Reproduce all of the data exactly.

::::

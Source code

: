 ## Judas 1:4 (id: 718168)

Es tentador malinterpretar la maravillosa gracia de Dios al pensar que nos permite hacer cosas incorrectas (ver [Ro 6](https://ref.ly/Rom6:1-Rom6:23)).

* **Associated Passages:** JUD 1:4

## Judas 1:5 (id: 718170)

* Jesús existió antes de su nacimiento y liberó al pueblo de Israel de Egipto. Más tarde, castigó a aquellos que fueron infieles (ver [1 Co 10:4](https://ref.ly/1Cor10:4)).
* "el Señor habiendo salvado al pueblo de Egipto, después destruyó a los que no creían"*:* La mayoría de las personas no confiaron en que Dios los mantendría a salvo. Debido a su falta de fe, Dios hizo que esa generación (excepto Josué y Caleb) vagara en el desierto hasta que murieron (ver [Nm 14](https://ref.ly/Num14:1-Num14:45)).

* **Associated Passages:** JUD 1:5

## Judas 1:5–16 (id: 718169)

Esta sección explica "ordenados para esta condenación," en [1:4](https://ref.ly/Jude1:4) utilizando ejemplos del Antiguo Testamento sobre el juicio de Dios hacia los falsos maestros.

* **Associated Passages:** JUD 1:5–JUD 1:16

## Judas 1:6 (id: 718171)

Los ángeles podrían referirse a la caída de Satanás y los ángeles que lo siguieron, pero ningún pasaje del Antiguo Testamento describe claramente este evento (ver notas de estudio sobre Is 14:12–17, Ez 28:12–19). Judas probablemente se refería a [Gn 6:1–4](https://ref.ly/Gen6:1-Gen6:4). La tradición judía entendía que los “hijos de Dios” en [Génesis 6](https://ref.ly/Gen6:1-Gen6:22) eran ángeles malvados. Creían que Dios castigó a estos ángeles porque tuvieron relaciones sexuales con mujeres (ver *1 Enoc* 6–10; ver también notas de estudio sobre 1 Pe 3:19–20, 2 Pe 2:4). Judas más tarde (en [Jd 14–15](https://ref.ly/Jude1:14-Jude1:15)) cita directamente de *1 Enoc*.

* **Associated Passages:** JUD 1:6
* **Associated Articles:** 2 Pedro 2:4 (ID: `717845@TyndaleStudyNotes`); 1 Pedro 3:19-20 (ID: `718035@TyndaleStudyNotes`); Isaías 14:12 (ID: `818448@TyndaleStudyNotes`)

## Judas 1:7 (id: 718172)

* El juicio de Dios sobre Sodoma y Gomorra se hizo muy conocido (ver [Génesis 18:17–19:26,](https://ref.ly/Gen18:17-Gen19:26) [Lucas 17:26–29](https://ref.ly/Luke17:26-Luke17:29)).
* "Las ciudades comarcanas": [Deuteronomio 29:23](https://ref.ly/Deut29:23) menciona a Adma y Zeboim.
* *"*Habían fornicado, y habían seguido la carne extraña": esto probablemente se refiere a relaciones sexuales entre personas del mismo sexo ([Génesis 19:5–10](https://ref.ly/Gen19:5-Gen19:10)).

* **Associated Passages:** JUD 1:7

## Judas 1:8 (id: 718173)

::::

_Solution to this task_
Source code

: ## Judas 1:4 (id: 718168)

Es tentador malinterpretar la maravillosa gracia de Dios al pensar que nos permite hacer cosas incorrectas (ver [Ro 6](https://ref.ly/Rom6:1-Rom6:23)).

* **Associated Passages:** JUD 1:4

## Judas 1:5 (id: 718170)

* Jesús existió antes de su nacimiento y liberó al pueblo de Israel de Egipto. Más tarde, castigó a aquellos que fueron infieles (ver [1 Co 10:4](https://ref.ly/1Cor10:4)).
* "el Señor habiendo salvado al pueblo de Egipto, después destruyó a los que no creían"*:* La mayoría de las personas no confiaron en que Dios los mantendría a salvo. Debido a su falta de fe, Dios hizo que esa generación (excepto Josué y Caleb) vagara en el desierto hasta que murieron (ver [Nm 14](https://ref.ly/Num14:1-Num14:45)).

* **Associated Passages:** JUD 1:5

## Judas 1:5–16 (id: 718169)

Esta sección explica "ordenados para esta condenación," en [1:4](https://ref.ly/Jude1:4) utilizando ejemplos del Antiguo Testamento sobre el juicio de Dios hacia los falsos maestros.

* **Associated Passages:** JUD 1:5–JUD 1:16

## Judas 1:6 (id: 718171)

Los ángeles podrían referirse a la caída de Satanás y los ángeles que lo siguieron, pero ningún pasaje del Antiguo Testamento describe claramente este evento (ver notas de estudio sobre Is 14:12–17, Ez 28:12–19). Judas probablemente se refería a [Gn 6:1–4](https://ref.ly/Gen6:1-Gen6:4). La tradición judía entendía que los “hijos de Dios” en [Génesis 6](https://ref.ly/Gen6:1-Gen6:22) eran ángeles malvados. Creían que Dios castigó a estos ángeles porque tuvieron relaciones sexuales con mujeres (ver *1 Enoc* 6–10; ver también notas de estudio sobre 1 Pe 3:19–20, 2 Pe 2:4). Judas más tarde (en [Jd 14–15](https://ref.ly/Jude1:14-Jude1:15)) cita directamente de *1 Enoc*.

* **Associated Passages:** JUD 1:6
* **Associated Articles:** 2 Pedro 2:4 (ID: `717845@TyndaleStudyNotes`); 1 Pedro 3:19-20 (ID: `718035@TyndaleStudyNotes`); Isaías 14:12 (ID: `818448@TyndaleStudyNotes`)

## Judas 1:7 (id: 718172)

* El juicio de Dios sobre Sodoma y Gomorra se hizo muy conocido (ver [Génesis 18:17–19:26,](https://ref.ly/Gen18:17-Gen19:26) [Lucas 17:26–29](https://ref.ly/Luke17:26-Luke17:29)).
* "Las ciudades comarcanas": [Deuteronomio 29:23](https://ref.ly/Deut29:23) menciona a Adma y Zeboim.
* *"*Habían fornicado, y habían seguido la carne extraña": esto probablemente se refiere a relaciones sexuales entre personas del mismo sexo ([Génesis 19:5–10](https://ref.ly/Gen19:5-Gen19:10)).

* **Associated Passages:** JUD 1:7

## Judas 1:8 (id: 718173)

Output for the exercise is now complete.